In Melpitz werden hochspezialisierte Messungen zu den physikalischen und chemischen Eigenschaften der klimarelevanten Feinstaubpartikel durchgeführt. Diese Daten dienen unter anderem der Abschätzung der Effekte dieser Partikel auf das Klima und die menschliche Gesundheit und werden von Atmosphären- und Klimaforschern weltweit genutzt. Die vielfältigen Messdaten erlauben es insbesondere, die Verursacher hoher Feinstaubbelastungen zu bestimmen und beispielsweise zwischen industriellen, haushalts- und verkehrsbedingten sowie natürlichen Feinstaubquellen zu unterscheiden. Die Forscher nutzen die Daten aus Melpitz auch dazu, den Anteil der in die Stadt Leipzig getragenen regionalen Feinstaubbelastung zu quantifizieren, wo das TROPOS detailliert die Wirksamkeit der Umweltzone untersucht. Weltweit gibt es nur wenige Forschungsinstitute, die es erreicht haben, derart detailreiche atmosphärische Messungen über längere Zeiträume aufrechtzuerhalten. Die TROPOS-Forscher messen an dieser Station nicht nur seit 20 Jahren die Standardmessgröße PM10 (Partikel mit einem Durchmesser bis zu zehn Mikrometern) sondern seit 10 Jahren mit PM2.5 und PM1 (Partikel mit einem Durchmesser von bis zu 2,5 bzw. einem Mikrometern) auch die wesentlich kleineren Teile des Feinstaubes, deren chemische Inhaltsstoffe und auch ihr hochaufgelöstes Größenspektrum. Daher kommen den Forschern immer wieder ihre langen Zeitreihen zum Feinstaub zu Gute, die eine solide Erfassung und Bewertung langjähriger Trends überhaupt erst ermöglichen. In Zukunft soll die Forschungsstation verstärkt mit Fernerkundungstechnik ausgerüstet werden, um so ein Atmosphärenobservatorien zu schaffen, an dem Feinstaub- und Wolkenprozesse über alle Stockwerke der Troposphäre erforscht werden können.

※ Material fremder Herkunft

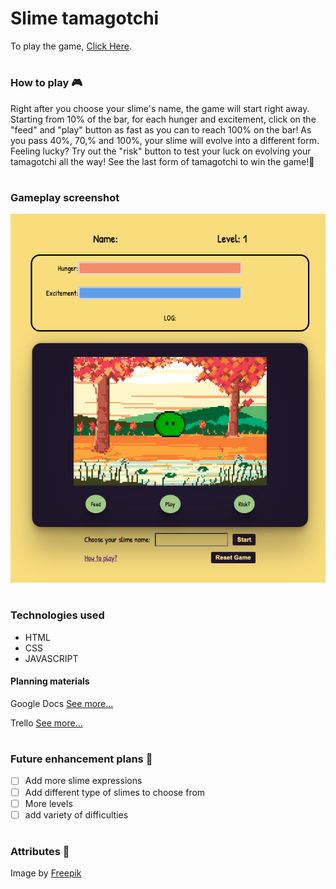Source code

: # Slime tamagotchi

To play the game, [Click Here](https://yongpark-tamagotchi.netlify.app/).

#

### How to play 🎮

Right after you choose your slime's name, the game will start right away. Starting from 10% of the bar, for each hunger and excitement, click on the "feed" and "play" button as fast as you can to reach 100% on the bar! As you pass 40%, 70,% and 100%, your slime will evolve into a different form. Feeling lucky? Try out the "risk" button to test your luck on evolving your tamagotchi all the way! See the last form of tamagotchi to win the game!🎊

#

### Gameplay screenshot

<center><img src="/assets/readMeScreenshot/1.png" alt="Alt text" title="Optional title"></center>

#

### Technologies used

- HTML
- CSS
- JAVASCRIPT

#### Planning materials

Google Docs [See more...](https://docs.google.com/document/d/11KhA40XKTPMAzqeJZODn71cWkwgKWzCSHVt52X2zG2c/edit)

Trello [See more...](https://trello.com/invite/b/z3Qx2dVM/ATTI9deb228fc830506304e092dc41b7b1681482A1EA/tamagotchi)

#

### Future enhancement plans 🧊

- [ ] Add more slime expressions
- [ ] Add different type of slimes to choose from
- [ ] More levels
- [ ] add variety of difficulties

#

### Attributes 🤩

Image by <a href="https://www.freepik.com/free-vector/pixel-art-background-autumnal-landscape_31194632.htm#query=pixel%20art&position=1&from_view=keyword">Freepik</a>
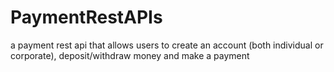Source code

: # PaymentRestAPIs
a payment rest api that allows users to create an account (both individual or corporate), deposit/withdraw money and make a payment

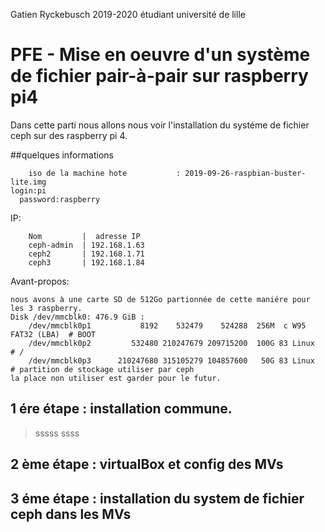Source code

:Gatien Ryckebusch 2019-2020 étudiant université de lille

# PFE - Mise en oeuvre d'un système de fichier pair-à-pair sur raspberry pi4

Dans cette parti nous allons nous voir l'installation du systéme de fichier ceph sur des raspberry pi 4.

##quelques informations


		iso de la machine hote           : 2019-09-26-raspbian-buster-lite.img
    login:pi
	  password:raspberry
		
  
IP:  

		Nom         |  adresse IP
		ceph-admin  | 192.168.1.63
		ceph2       | 192.168.1.71
		ceph3       | 192.168.1.84
    
    
Avant-propos: 
    
    nous avons à une carte SD de 512Go partionnée de cette maniére pour les 3 raspberry.
    Disk /dev/mmcblk0: 476.9 GiB :
        /dev/mmcblk0p1           8192    532479    524288  256M  c W95 FAT32 (LBA)  # BOOT
        /dev/mmcblk0p2         532480 210247679 209715200  100G 83 Linux            # / 
        /dev/mmcblk0p3      210247680 315105279 104857600   50G 83 Linux            # partition de stockage utiliser par ceph
    la place non utiliser est garder pour le futur.

## 1 ére étape : installation commune.

> sssss
> ssss

## 2 ème étape : virtualBox et config des MVs

## 3 éme étape : installation du system de fichier ceph dans les MVs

Die nun gestartete Messkampagne ist ein weiterer Schritt auf diesem Weg. Denn von den dabei gewonnenen Daten erhoffen sich die Forschenden neue Erkenntnisse, wie sich Eigenschaften der Aerosolpartikel mit zunehmender Entfernung vom Boden verändern. Die Ergebnisse werden später wichtige Impulse für die Klimamodellierung geben, aber auch in meteorologische Modelle einfließen, um die Wettervorhersage zu verbessern.